──────── DATA FOR REVIEW

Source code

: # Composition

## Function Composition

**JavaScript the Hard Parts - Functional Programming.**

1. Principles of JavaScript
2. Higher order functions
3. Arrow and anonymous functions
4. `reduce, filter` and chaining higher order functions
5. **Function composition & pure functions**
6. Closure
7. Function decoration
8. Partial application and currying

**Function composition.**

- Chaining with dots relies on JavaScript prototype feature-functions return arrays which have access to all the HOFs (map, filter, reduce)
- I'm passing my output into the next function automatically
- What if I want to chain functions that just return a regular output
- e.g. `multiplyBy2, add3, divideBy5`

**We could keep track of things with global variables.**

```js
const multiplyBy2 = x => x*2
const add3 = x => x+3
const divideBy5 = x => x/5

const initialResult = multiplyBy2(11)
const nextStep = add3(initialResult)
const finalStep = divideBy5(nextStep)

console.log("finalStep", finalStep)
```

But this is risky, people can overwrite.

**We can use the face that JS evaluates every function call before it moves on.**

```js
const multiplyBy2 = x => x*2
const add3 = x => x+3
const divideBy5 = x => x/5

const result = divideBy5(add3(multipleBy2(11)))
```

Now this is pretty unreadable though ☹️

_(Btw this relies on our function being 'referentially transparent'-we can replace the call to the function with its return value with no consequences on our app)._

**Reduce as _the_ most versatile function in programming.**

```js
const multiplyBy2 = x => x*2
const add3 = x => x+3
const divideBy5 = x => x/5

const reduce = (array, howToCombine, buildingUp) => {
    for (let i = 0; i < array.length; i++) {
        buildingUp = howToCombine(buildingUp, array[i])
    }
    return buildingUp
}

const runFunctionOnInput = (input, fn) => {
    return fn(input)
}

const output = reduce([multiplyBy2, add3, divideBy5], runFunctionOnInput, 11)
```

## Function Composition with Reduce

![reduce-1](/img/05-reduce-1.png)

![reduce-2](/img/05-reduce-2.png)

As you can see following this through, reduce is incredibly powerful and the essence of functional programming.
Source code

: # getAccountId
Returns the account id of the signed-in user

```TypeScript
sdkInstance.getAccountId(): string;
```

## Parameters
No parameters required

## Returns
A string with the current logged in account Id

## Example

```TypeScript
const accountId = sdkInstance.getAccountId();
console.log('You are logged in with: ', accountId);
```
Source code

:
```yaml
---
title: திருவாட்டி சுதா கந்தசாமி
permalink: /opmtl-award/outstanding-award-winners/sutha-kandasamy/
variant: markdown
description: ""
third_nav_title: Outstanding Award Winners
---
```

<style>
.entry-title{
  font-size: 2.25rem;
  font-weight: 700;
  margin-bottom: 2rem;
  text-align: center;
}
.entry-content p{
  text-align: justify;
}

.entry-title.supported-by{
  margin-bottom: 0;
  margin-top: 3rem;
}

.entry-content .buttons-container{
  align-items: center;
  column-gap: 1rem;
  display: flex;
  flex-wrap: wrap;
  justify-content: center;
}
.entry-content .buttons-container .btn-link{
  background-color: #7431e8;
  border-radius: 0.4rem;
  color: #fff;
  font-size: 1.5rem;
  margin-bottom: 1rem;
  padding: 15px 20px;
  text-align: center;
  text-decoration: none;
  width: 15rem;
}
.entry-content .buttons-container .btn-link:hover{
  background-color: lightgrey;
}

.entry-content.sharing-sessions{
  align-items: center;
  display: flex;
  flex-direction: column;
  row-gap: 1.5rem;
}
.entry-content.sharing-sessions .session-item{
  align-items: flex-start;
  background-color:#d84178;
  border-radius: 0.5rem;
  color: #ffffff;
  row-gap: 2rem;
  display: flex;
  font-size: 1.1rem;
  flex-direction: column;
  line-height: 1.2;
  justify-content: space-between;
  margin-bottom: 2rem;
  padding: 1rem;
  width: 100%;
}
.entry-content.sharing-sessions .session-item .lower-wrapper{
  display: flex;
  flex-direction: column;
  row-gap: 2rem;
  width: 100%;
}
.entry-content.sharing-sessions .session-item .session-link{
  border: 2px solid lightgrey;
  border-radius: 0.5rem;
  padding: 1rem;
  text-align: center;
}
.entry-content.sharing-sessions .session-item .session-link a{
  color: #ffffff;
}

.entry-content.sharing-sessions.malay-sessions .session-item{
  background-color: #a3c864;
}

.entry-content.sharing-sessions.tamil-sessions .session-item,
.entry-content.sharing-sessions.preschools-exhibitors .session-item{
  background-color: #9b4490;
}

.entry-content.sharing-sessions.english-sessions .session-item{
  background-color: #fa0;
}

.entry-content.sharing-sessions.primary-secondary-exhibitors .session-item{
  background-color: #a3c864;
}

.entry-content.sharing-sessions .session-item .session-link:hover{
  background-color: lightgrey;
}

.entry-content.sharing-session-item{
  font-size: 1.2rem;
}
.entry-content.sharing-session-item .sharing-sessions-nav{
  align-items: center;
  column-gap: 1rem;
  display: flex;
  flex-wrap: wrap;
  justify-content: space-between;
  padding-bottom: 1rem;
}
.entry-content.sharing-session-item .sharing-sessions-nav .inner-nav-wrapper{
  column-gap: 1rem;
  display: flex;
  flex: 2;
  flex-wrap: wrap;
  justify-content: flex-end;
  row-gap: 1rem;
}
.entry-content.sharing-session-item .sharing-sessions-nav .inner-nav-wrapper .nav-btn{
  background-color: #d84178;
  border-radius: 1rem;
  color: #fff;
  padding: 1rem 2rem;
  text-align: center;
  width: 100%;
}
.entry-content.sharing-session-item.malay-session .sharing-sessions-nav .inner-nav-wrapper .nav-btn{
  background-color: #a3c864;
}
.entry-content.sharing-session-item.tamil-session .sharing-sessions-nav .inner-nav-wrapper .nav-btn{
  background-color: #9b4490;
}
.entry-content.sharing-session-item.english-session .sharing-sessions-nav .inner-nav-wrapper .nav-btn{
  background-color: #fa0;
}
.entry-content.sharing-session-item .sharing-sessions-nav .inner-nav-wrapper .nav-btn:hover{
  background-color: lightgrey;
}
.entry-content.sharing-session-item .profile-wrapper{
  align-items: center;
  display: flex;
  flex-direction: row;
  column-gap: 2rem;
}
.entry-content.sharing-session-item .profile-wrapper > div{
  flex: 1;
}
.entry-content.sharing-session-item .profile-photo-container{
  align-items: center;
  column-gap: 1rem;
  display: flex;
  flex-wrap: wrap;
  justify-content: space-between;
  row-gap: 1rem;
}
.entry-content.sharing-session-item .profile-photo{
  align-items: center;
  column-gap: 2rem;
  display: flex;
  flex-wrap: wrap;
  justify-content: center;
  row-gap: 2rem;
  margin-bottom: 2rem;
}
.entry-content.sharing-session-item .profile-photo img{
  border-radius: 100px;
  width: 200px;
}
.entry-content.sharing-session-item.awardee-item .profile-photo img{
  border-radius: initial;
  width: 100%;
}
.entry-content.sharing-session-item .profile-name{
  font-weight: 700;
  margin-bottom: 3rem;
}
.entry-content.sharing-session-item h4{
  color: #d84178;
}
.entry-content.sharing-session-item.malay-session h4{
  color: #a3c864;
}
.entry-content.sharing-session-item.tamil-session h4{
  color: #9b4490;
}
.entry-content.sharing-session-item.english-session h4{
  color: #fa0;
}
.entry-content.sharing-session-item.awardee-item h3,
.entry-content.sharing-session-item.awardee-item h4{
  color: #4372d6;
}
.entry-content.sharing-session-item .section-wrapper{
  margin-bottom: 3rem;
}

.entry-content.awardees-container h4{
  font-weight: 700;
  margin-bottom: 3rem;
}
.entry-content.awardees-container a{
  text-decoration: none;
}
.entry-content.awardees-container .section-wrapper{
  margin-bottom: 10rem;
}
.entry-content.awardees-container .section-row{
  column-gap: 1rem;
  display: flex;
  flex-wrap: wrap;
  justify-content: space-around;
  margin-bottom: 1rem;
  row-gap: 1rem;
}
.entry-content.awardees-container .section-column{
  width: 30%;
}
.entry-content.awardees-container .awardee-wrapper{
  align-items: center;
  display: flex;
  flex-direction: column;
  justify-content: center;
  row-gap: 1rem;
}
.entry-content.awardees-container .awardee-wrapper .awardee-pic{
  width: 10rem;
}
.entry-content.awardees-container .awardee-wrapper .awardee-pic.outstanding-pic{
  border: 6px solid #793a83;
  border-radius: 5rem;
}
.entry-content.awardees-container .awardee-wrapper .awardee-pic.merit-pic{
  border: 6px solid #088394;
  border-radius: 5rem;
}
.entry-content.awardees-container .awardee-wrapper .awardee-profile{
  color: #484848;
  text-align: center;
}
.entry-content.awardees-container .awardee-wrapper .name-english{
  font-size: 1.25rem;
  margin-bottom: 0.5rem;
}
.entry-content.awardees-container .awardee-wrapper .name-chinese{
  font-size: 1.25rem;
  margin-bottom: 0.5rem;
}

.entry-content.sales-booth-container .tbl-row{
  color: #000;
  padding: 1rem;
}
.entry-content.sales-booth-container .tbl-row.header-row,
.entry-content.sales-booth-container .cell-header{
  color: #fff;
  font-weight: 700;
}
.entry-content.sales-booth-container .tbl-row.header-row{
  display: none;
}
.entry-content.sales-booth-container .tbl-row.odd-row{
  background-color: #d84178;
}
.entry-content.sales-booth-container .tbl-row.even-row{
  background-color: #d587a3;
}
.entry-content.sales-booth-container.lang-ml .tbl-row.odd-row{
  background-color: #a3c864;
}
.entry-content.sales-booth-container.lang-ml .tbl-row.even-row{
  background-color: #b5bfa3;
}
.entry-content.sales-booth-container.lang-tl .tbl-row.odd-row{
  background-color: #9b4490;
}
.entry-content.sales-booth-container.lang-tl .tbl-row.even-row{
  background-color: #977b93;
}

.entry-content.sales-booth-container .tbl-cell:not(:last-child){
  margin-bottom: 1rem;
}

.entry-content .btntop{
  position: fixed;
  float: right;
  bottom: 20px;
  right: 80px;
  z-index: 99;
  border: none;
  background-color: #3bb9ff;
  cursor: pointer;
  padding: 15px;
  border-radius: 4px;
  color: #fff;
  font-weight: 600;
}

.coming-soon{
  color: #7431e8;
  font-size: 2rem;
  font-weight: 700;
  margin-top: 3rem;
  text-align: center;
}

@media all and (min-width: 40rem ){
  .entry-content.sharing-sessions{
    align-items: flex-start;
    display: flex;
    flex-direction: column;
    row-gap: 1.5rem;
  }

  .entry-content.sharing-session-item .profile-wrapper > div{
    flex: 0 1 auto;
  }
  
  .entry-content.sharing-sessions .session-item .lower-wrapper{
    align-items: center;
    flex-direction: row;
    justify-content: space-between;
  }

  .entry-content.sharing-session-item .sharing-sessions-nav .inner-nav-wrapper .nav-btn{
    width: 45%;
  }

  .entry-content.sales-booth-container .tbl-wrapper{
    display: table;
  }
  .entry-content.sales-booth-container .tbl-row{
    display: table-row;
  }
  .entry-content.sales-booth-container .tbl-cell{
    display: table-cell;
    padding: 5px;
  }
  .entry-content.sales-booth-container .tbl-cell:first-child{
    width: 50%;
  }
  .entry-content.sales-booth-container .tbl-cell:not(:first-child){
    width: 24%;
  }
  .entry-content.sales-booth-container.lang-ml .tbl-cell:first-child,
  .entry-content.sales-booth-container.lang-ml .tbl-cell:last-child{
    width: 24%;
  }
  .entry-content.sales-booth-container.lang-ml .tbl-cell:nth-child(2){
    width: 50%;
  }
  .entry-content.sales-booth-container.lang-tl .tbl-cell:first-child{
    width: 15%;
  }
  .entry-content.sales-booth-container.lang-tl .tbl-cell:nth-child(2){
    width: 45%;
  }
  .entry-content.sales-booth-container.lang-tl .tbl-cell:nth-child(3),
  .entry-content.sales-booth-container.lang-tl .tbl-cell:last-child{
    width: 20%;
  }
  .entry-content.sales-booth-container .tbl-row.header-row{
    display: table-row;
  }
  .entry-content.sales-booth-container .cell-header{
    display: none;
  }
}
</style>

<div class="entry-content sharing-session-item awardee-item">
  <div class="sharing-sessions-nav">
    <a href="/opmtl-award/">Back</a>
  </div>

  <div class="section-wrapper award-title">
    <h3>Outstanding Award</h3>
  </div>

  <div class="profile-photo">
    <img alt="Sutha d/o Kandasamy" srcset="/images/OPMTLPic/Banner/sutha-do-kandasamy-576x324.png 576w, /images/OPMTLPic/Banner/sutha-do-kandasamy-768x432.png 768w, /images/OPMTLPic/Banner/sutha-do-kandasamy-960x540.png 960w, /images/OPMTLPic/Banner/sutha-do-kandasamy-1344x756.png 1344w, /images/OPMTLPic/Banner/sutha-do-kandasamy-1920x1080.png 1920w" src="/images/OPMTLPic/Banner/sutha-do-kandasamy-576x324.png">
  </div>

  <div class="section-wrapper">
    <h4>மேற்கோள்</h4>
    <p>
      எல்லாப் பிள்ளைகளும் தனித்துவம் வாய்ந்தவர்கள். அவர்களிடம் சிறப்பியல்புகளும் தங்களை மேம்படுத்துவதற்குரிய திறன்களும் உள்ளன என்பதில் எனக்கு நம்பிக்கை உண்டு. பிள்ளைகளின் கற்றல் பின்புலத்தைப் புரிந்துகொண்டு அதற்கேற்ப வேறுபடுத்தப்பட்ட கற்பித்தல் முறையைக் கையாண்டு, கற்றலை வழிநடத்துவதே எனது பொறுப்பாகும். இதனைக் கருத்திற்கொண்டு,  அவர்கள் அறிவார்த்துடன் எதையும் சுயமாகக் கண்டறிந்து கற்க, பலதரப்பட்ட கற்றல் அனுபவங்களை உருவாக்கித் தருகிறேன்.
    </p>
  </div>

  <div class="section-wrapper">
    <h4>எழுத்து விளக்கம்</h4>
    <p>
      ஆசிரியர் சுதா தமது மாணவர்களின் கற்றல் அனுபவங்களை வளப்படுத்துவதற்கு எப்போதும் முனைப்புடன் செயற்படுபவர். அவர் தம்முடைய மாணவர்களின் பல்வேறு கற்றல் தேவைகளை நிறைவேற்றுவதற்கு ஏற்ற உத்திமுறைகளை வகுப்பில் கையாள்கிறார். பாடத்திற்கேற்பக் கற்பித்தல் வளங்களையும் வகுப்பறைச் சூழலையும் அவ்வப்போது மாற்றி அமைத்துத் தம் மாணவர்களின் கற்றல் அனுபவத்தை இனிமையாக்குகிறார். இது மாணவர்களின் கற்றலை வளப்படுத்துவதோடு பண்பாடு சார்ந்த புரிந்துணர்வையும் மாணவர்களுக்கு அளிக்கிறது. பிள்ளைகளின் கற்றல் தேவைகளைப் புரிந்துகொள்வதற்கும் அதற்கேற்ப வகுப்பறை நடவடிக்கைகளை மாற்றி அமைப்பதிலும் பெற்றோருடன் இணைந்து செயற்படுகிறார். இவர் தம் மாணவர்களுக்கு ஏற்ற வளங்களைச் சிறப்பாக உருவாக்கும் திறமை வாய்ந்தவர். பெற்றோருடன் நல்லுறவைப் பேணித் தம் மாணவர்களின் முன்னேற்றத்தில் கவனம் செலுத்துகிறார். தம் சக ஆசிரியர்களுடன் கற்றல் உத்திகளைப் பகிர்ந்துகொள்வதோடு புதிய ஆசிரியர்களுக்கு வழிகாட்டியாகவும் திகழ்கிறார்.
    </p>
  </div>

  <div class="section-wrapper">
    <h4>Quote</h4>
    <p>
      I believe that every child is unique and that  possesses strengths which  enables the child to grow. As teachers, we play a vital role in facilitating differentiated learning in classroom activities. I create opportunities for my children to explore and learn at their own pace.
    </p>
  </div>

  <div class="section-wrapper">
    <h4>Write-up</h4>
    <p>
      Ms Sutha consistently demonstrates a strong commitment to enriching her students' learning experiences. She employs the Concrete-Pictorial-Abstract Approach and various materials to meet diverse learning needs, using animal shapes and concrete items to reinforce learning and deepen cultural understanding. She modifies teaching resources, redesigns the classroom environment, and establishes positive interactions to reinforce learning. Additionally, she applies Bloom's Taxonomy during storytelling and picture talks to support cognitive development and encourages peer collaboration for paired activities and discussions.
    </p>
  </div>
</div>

────────────────

» **EXERCISE DETAILS**
Lines from the top of the entries through the line with "8. Partial application and currying" are to be transcribed exactly, and nothing more.

» **EXERCISE RESULT**
Source code

: # Composition

## Function Composition

**JavaScript the Hard Parts - Functional Programming.**

1. Principles of JavaScript
2. Higher order functions
3. Arrow and anonymous functions
4. `reduce, filter` and chaining higher order functions
5. **Function composition & pure functions**
6. Closure
7. Function decoration
8. Partial application and currying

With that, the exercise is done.